Photographie Worl Press de l'année par Amber Bracken

Colonisation et écologie, les prix du World Press Photo dévoilés

Le concours World Press 2022, qui récompense les meilleures photographies de presse de l’année a rendu son verdict hier.

Affrontements à Myanmar en février 2021
Sligshots, Anonyme prix d’Asie du Sud Est et d’Océanie
Des enfants palestiniens éclairés sous une tente à Gaza
Palestinian children in Gaza, Fatima Shbair

Après la publication des résultats continent par continent le 24 mars ici, les quatre prix mondiaux ont été attribués : la meilleure photographie, la meilleure histoire, le meilleur projet long terme et la meilleure photographie en format libre. 

Rena Effendi, présidente du jury, a précisé qu’un lien existait entre les quatre vainqueurs qui s’inscrivent dans le thème des conséquences de l’action de l’humanité dans l’idée de progrès et de ses effets dévastateurs sur la planète.

Prix de la photo de l’année en mémoire de la colonisation

Prix World Press de photographie de l'année
Kamloops Residential School, Amber Bracken

La Canadienne Amber Bracken, photographe au New-York Times remporte le prix de la photographie de l’année pour Kamloops Residential School. Elle commémore la découverte de centaines de corps d’enfants victimes de la politique des pensionnats pour autochtones au Canada menée pendant la colonisation. Leur but était de « civiliser et convertir » les populations indigènes pour les occidentaliser. 

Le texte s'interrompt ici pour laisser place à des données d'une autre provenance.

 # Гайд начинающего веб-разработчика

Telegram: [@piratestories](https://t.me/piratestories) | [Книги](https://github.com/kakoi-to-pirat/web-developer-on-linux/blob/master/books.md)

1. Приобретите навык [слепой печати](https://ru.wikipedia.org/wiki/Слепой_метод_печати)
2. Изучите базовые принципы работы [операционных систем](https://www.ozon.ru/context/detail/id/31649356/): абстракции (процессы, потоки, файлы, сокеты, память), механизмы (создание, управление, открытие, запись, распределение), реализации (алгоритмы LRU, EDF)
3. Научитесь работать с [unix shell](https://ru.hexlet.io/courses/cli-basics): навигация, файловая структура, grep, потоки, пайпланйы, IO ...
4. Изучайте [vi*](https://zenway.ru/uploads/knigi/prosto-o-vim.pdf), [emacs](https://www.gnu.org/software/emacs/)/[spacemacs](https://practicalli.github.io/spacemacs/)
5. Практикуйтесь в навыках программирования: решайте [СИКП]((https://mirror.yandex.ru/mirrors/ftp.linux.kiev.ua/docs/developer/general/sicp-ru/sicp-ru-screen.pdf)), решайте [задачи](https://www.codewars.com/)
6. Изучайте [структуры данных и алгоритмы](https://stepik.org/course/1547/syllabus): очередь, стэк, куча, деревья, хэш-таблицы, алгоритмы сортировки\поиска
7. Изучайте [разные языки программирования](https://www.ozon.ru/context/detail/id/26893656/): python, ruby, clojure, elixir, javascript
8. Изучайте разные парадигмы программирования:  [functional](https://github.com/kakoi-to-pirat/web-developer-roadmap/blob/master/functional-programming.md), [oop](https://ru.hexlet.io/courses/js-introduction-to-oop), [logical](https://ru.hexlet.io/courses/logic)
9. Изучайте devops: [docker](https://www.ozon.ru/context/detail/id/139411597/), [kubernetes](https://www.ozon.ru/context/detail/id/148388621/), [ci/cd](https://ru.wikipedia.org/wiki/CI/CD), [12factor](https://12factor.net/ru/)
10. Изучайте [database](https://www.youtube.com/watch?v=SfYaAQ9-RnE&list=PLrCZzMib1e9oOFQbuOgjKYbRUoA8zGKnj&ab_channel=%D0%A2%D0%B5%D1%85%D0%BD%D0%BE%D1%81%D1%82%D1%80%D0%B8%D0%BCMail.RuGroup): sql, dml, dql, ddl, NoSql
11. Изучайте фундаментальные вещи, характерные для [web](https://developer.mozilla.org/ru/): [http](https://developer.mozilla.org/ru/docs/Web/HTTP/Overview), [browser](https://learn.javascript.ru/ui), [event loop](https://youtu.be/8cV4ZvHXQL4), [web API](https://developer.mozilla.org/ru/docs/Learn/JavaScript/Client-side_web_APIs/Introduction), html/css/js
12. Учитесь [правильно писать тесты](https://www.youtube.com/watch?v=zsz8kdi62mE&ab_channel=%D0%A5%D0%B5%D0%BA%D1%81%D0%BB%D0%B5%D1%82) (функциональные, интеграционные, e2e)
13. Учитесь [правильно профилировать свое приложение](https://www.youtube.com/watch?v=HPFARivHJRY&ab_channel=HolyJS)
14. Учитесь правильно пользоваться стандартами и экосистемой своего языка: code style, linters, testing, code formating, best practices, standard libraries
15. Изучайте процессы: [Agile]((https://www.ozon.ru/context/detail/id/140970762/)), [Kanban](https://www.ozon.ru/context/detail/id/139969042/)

Cet effacement progressif de l’identité locale a été accompagné d’au moins 6,000 morts et de nombreux autres enfants disparus. Sur la photographie d’Amber Bracken, l’arc-en-ciel enjambe les tombes de certaines des victimes de ces internats découvertes seulement l’été dernier. Les habits sur les croix en hommage aux enfants disparus permettent de dénoncer sans montrer les conséquences de la colonisation.

L’histoire de l’année

Un homme met le feu au bush australien pour préserver l'environnement
Saving forests with fire par Matthew Abbot
les Nawarddeken mettent le feu à une partie de leur territoire
Saving forests with fire par Matthew Abbot

Avec les incendies en Grèce et en Sibérie, World Press ne voulait pas manquer l’occasion d’insister sur ce fléau en récompensant le travail de l’Australien Matthew Abbot pour l’histoire de l’année. Saving forests with fire est une série de photographies qui raconte comment les Nawarddeken arrivent à éviter les incendies de grande ampleur sur leur territoire en brûlant certains endroits de la forêt. En agissant de la sorte et en choisissant les moments où la température est plus basse, cette population préserve ainsi son environnement !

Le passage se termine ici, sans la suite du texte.